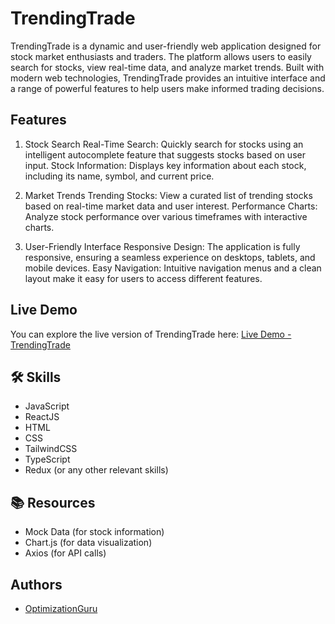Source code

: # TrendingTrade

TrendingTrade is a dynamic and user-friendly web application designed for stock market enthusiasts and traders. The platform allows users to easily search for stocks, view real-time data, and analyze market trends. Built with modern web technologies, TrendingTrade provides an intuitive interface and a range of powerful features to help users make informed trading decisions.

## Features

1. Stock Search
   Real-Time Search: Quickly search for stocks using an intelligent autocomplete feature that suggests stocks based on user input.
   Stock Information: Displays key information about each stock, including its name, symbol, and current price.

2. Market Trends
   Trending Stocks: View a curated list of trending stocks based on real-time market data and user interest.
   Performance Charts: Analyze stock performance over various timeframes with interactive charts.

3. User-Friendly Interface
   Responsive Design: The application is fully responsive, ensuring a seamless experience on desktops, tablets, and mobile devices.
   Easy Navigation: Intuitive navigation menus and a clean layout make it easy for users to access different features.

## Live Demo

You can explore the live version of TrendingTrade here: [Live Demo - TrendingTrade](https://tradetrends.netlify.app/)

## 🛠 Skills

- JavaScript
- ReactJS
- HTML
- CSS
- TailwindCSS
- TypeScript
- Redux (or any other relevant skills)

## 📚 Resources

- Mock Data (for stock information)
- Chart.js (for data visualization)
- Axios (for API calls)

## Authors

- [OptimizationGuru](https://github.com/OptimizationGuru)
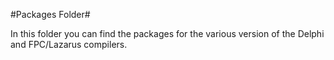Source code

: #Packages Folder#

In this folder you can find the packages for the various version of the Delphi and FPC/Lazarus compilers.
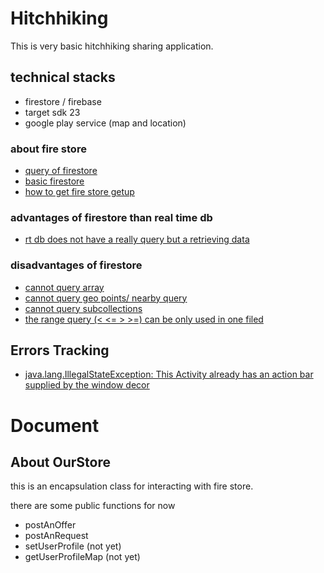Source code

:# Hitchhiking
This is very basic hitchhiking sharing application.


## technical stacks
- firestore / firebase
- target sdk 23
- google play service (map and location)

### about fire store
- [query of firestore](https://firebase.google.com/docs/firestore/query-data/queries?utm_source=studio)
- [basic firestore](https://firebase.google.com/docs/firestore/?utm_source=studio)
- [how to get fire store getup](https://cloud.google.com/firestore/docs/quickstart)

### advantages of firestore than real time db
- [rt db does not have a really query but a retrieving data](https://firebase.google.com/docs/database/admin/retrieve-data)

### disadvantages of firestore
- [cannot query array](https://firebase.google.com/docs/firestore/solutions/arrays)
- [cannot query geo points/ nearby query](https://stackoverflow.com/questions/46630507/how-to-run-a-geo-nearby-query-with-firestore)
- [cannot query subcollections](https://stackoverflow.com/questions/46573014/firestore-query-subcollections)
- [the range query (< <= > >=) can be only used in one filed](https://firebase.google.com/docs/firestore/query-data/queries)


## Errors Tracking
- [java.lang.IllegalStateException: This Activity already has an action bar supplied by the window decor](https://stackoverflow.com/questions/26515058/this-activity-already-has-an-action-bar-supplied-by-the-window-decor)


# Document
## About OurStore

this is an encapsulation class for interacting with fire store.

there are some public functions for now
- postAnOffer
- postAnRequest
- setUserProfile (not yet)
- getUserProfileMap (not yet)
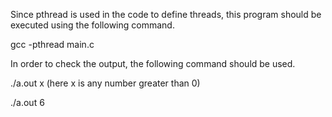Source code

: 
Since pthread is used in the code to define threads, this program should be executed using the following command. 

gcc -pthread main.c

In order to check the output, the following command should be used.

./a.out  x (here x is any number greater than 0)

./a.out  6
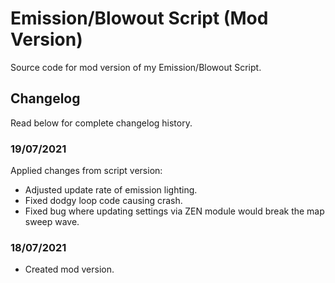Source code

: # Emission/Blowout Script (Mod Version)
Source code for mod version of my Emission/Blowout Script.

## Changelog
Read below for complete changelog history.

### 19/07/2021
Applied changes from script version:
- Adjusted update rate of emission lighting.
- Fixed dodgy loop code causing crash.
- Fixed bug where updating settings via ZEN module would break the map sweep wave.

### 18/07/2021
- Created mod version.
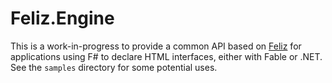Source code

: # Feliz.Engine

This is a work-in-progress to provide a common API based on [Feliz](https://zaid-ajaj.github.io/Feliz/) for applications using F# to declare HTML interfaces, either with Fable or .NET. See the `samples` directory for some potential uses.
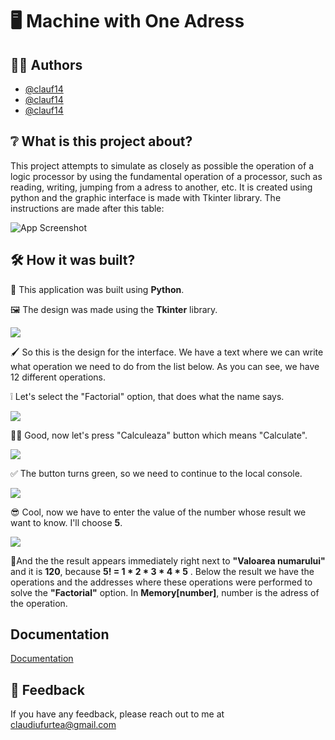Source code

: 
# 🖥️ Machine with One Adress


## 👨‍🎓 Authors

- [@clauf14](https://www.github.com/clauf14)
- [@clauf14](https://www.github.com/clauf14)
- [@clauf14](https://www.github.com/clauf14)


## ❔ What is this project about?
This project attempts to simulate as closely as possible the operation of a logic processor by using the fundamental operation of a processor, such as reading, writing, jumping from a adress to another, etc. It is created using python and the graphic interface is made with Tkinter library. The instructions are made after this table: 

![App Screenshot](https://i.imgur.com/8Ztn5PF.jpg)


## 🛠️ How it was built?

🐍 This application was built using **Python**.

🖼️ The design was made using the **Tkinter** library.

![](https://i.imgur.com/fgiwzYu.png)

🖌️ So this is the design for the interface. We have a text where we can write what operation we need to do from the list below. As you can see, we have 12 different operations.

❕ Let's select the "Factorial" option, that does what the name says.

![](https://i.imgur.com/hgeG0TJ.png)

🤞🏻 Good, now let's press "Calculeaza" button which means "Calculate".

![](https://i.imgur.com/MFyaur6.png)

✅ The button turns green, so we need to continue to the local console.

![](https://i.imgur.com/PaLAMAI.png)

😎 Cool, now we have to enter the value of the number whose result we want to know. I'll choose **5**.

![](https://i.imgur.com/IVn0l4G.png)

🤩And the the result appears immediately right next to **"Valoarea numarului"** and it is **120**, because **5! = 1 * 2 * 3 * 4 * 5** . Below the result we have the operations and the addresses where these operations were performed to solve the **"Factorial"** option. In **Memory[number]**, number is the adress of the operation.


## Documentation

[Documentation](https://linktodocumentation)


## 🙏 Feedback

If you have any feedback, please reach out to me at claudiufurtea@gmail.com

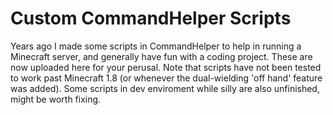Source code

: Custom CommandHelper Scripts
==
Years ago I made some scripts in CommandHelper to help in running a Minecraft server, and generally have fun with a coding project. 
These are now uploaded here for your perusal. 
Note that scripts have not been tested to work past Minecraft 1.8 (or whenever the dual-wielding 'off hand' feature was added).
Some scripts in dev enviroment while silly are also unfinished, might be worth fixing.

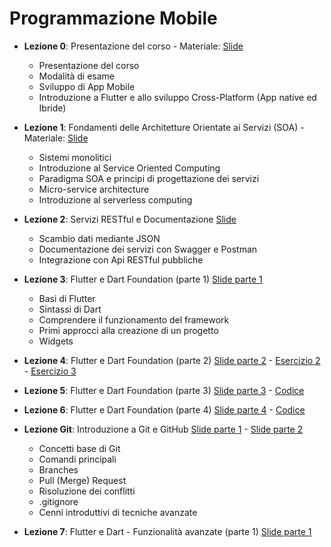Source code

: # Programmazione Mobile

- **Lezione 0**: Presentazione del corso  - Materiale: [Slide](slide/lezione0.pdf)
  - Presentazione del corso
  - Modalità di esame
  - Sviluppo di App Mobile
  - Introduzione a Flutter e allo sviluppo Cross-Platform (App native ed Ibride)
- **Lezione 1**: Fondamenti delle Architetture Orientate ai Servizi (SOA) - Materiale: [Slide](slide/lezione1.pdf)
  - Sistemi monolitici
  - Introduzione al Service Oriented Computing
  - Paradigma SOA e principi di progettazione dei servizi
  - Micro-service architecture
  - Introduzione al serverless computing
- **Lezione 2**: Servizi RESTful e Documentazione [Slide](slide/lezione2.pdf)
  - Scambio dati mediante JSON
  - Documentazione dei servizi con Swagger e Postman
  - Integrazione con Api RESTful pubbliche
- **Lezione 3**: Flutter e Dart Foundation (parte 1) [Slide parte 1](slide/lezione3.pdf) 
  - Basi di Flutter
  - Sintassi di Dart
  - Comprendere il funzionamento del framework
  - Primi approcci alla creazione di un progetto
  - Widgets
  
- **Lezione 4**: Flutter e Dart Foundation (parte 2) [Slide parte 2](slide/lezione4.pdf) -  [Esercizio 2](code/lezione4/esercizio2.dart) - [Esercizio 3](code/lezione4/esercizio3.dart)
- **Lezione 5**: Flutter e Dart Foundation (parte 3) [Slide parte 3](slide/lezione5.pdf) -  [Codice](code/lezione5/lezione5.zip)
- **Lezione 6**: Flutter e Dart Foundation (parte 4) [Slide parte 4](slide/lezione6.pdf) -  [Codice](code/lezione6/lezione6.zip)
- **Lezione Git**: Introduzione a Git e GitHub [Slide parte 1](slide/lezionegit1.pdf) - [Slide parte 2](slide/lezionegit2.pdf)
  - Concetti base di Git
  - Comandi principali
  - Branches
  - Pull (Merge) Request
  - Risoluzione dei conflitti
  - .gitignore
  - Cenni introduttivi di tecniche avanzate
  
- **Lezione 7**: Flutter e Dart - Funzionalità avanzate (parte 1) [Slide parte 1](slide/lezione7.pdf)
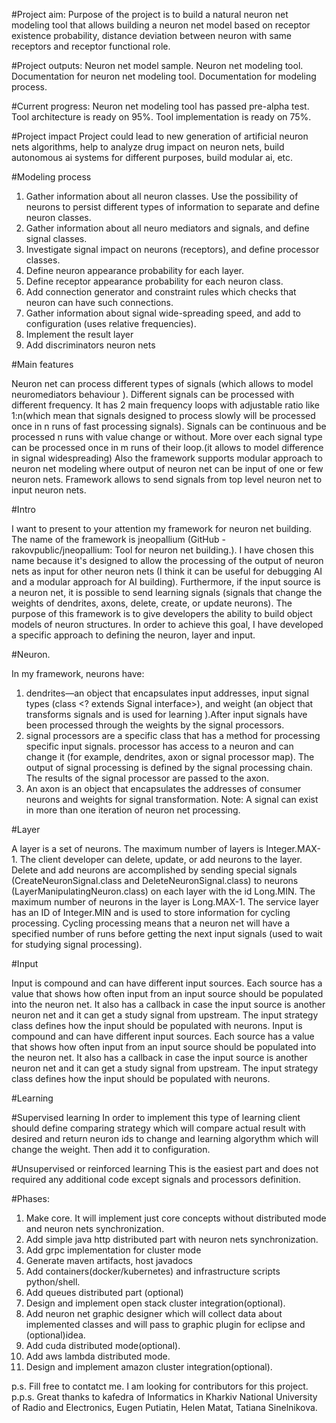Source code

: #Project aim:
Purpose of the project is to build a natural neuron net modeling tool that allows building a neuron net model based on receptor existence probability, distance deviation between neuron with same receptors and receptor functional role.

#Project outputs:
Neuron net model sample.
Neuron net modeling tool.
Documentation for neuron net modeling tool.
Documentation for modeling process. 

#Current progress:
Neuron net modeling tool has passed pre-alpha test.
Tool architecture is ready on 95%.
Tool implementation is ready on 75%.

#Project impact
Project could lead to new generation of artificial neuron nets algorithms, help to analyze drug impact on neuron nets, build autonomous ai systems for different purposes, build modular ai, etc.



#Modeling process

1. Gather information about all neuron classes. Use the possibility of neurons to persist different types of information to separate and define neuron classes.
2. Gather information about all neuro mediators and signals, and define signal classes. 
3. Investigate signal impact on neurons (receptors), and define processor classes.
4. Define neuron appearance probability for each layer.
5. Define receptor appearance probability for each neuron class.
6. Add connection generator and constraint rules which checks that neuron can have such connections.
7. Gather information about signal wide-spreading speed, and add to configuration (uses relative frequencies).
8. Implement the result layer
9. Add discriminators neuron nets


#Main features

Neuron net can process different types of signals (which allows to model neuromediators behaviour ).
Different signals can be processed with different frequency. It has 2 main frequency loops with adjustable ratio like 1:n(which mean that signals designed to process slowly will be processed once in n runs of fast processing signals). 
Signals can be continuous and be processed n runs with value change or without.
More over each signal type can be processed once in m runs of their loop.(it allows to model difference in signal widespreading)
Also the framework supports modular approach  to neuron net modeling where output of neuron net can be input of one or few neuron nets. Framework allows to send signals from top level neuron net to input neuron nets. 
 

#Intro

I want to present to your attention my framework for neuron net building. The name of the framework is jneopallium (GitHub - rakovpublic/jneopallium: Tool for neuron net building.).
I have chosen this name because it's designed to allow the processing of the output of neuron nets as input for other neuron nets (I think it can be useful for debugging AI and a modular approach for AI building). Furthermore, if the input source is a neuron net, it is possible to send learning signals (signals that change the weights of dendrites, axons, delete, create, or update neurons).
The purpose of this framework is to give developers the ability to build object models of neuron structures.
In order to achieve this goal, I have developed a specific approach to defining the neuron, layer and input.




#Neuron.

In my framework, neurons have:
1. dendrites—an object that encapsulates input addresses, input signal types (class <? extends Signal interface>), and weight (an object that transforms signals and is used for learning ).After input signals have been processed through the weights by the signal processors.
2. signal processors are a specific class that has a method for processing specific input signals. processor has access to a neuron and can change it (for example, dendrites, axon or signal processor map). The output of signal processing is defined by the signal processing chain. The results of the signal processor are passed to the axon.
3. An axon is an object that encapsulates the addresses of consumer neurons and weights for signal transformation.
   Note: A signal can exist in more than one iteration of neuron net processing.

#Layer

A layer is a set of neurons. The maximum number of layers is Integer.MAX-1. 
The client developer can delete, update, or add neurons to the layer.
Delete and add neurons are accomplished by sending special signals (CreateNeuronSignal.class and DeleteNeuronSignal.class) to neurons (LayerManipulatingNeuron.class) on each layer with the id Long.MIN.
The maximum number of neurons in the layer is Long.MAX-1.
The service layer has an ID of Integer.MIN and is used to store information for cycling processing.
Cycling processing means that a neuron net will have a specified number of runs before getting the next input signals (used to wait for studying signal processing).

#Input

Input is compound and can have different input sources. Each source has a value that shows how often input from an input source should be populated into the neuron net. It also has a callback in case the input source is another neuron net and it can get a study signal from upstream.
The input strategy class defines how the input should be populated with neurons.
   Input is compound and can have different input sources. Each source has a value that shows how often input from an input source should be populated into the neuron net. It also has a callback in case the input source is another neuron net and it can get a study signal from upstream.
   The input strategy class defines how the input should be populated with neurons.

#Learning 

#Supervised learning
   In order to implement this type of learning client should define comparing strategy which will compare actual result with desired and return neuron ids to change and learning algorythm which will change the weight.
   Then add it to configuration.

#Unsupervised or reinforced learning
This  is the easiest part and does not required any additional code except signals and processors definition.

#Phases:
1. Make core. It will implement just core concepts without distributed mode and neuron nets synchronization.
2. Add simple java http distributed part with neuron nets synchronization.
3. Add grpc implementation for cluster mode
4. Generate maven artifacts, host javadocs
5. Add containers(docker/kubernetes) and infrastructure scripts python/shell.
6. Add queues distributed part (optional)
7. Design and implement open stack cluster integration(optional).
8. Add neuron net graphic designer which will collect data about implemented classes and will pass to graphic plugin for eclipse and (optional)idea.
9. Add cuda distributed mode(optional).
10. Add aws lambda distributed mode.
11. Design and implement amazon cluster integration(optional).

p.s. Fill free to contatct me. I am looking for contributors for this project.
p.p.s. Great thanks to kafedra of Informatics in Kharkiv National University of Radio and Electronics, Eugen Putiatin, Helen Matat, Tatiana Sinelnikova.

Brief →
In the data above, find the line with "I want to present" and the line with "Delete and add". Retype both, plus every line between them, exactly.

Answer space →
I want to present to your attention my framework for neuron net building. The name of the framework is jneopallium (GitHub - rakovpublic/jneopallium: Tool for neuron net building.).
I have chosen this name because it's designed to allow the processing of the output of neuron nets as input for other neuron nets (I think it can be useful for debugging AI and a modular approach for AI building). Furthermore, if the input source is a neuron net, it is possible to send learning signals (signals that change the weights of dendrites, axons, delete, create, or update neurons).
The purpose of this framework is to give developers the ability to build object models of neuron structures.
In order to achieve this goal, I have developed a specific approach to defining the neuron, layer and input.




#Neuron.

In my framework, neurons have:
1. dendrites—an object that encapsulates input addresses, input signal types (class <? extends Signal interface>), and weight (an object that transforms signals and is used for learning ).After input signals have been processed through the weights by the signal processors.
2. signal processors are a specific class that has a method for processing specific input signals. processor has access to a neuron and can change it (for example, dendrites, axon or signal processor map). The output of signal processing is defined by the signal processing chain. The results of the signal processor are passed to the axon.
3. An axon is an object that encapsulates the addresses of consumer neurons and weights for signal transformation.
   Note: A signal can exist in more than one iteration of neuron net processing.

#Layer

A layer is a set of neurons. The maximum number of layers is Integer.MAX-1. 
The client developer can delete, update, or add neurons to the layer.
Delete and add neurons are accomplished by sending special signals (CreateNeuronSignal.class and DeleteNeuronSignal.class) to neurons (LayerManipulatingNeuron.class) on each layer with the id Long.MIN.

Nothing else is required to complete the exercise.